--- START ---

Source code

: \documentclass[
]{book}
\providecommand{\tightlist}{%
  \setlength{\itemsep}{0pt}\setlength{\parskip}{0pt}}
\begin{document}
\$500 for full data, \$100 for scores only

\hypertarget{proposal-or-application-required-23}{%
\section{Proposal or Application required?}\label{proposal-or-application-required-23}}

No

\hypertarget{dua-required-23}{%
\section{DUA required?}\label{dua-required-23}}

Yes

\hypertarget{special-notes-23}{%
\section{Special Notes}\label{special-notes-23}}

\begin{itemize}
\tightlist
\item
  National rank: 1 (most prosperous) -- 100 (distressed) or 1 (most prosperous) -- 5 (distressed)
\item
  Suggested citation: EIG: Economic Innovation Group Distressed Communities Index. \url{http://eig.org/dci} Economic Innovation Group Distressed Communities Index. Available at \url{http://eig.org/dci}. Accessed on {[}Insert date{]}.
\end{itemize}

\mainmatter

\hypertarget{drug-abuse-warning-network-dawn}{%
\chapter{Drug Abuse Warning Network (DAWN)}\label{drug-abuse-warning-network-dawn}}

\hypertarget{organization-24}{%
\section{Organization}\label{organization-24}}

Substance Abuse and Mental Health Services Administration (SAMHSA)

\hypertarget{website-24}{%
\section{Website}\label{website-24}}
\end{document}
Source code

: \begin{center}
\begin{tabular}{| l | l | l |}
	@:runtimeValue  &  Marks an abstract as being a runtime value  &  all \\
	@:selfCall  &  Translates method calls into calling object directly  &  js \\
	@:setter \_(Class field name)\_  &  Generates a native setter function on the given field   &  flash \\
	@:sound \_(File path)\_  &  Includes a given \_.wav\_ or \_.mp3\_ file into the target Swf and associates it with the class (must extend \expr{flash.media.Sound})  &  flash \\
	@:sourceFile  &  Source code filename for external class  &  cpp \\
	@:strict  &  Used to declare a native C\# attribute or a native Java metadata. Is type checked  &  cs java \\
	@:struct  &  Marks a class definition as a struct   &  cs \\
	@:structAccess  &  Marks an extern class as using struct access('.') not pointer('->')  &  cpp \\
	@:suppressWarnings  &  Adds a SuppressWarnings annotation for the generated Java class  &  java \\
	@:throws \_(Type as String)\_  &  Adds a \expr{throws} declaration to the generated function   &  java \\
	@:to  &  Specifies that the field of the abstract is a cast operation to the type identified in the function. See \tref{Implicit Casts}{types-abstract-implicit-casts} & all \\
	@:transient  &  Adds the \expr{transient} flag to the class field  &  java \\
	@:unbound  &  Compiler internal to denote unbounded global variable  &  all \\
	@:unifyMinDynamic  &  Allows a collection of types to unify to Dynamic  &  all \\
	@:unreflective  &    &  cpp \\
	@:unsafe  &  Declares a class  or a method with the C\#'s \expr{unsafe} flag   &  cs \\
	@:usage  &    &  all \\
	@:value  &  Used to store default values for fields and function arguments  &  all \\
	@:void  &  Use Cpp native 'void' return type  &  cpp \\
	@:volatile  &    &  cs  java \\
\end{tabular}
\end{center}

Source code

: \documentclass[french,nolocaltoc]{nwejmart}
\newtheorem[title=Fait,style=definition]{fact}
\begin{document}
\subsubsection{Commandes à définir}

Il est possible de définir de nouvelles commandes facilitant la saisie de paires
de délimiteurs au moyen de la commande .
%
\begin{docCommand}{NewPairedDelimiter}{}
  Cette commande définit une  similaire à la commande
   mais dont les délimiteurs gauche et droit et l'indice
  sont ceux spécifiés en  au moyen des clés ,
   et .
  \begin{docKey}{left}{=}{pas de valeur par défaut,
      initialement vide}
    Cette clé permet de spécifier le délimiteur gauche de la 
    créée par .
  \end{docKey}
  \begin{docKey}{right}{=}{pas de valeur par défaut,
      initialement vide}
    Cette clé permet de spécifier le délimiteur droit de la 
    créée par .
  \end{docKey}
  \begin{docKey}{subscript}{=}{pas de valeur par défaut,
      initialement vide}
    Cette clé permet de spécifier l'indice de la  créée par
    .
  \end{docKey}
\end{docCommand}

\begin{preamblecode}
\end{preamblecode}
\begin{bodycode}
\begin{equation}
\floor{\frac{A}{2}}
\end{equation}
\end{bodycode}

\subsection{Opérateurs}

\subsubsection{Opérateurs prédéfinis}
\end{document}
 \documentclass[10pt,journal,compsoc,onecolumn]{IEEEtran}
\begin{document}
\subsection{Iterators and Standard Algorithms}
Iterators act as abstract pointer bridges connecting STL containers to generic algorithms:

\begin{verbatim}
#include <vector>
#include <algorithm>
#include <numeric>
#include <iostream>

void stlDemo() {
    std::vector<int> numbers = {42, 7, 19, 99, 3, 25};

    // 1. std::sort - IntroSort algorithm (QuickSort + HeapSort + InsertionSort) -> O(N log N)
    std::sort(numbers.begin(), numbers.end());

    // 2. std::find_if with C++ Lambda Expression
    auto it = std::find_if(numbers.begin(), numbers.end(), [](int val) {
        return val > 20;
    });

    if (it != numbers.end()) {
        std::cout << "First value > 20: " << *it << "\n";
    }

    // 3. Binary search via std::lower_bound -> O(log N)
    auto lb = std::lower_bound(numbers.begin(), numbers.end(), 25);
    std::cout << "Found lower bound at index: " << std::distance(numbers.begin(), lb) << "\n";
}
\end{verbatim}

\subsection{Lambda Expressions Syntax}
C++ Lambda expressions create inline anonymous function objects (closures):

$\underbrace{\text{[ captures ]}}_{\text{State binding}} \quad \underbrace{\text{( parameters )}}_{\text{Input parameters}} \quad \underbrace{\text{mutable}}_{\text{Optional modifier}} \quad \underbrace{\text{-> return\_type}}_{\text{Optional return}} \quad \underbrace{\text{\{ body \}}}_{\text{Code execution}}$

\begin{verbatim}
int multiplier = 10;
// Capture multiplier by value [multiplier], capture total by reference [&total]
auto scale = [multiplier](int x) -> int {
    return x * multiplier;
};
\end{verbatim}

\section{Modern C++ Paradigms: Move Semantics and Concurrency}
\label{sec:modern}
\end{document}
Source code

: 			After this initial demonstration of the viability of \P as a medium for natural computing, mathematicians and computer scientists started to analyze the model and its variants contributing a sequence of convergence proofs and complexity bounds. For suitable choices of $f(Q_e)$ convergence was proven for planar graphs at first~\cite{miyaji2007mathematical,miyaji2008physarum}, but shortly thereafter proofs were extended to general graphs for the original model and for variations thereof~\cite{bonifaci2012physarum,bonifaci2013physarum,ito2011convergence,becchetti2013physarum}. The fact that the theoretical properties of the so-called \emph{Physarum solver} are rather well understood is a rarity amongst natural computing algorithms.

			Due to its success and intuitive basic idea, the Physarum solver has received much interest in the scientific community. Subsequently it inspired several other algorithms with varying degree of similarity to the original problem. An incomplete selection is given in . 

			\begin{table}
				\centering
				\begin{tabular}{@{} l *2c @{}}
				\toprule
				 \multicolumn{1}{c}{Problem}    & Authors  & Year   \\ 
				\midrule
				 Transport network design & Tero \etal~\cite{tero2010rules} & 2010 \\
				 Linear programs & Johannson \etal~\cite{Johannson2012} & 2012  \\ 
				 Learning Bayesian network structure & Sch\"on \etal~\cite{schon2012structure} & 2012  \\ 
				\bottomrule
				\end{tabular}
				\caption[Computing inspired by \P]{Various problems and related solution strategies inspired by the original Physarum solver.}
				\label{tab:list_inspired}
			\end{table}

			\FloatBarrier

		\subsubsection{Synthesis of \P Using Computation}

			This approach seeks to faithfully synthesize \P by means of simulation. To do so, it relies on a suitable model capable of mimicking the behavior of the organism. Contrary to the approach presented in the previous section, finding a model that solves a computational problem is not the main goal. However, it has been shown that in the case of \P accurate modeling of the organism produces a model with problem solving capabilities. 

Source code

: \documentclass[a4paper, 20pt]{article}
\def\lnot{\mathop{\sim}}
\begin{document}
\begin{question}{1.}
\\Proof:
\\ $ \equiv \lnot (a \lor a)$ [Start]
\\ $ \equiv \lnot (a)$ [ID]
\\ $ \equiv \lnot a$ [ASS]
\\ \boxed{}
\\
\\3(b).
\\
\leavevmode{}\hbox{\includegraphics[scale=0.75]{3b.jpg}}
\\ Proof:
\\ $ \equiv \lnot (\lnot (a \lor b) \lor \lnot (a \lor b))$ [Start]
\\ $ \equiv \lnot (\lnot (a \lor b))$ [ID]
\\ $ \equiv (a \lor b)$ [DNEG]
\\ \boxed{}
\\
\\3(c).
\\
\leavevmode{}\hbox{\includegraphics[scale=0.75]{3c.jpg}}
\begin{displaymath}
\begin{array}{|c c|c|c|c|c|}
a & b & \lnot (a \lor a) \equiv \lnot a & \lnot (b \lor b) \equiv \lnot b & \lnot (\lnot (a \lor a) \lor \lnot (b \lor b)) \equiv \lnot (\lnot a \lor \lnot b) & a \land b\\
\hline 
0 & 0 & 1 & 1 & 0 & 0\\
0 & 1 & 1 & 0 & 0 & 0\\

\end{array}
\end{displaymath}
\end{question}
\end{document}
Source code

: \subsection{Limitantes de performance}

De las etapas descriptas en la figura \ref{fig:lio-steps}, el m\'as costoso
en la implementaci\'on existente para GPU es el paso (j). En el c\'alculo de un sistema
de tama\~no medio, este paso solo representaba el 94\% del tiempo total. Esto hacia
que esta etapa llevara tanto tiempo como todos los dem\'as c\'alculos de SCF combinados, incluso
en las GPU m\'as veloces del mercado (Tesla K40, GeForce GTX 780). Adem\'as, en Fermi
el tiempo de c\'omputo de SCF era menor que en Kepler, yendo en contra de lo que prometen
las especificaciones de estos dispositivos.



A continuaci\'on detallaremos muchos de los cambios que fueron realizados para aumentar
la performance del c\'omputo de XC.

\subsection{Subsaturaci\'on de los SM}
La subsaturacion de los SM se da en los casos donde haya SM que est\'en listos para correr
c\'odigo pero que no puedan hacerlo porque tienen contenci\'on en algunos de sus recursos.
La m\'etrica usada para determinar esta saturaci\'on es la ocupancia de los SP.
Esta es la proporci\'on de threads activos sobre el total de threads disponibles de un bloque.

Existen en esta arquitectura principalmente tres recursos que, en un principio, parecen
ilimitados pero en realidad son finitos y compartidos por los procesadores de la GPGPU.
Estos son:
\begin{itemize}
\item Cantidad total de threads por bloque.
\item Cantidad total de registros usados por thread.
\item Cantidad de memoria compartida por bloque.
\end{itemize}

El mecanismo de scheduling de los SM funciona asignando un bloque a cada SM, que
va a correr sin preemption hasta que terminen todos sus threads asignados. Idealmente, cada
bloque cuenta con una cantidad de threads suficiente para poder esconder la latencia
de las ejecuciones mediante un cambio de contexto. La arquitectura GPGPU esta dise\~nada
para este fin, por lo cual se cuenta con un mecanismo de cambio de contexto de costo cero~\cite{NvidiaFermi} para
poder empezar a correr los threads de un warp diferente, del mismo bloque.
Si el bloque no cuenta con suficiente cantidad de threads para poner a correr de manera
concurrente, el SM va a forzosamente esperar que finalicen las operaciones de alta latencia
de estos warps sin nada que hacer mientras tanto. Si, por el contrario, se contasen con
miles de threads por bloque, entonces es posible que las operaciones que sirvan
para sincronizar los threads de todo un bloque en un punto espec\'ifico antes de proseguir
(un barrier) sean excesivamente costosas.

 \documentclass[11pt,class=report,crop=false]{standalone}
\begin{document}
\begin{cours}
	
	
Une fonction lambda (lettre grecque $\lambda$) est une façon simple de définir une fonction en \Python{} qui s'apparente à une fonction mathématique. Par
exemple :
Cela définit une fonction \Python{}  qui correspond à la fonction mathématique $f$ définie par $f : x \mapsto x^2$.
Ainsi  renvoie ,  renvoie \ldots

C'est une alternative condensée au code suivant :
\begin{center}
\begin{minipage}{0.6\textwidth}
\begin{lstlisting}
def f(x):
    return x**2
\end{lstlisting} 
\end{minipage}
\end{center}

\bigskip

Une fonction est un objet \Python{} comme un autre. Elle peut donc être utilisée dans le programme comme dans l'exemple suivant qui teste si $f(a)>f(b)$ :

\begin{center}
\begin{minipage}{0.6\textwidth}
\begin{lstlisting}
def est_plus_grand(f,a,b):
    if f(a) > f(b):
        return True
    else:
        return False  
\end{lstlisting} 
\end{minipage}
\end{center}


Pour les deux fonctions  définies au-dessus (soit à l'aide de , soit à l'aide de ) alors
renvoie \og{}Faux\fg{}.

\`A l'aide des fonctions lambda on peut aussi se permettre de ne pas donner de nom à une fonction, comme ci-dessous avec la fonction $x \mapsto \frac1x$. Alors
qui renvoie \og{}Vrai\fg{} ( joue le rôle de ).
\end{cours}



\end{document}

--- END ---

*Instructions for the task:* Search the records for the word "equiv". Copy every line that has it.

*Response to this task:*
\\ $ \equiv \lnot (a \lor a)$ [Start]
\\ $ \equiv \lnot (a)$ [ID]
\\ $ \equiv \lnot a$ [ASS]
\\ $ \equiv \lnot (\lnot (a \lor b) \lor \lnot (a \lor b))$ [Start]
\\ $ \equiv \lnot (\lnot (a \lor b))$ [ID]
\\ $ \equiv (a \lor b)$ [DNEG]
a & b & \lnot (a \lor a) \equiv \lnot a & \lnot (b \lor b) \equiv \lnot b & \lnot (\lnot (a \lor a) \lor \lnot (b \lor b)) \equiv \lnot (\lnot a \lor \lnot b) & a \land b\\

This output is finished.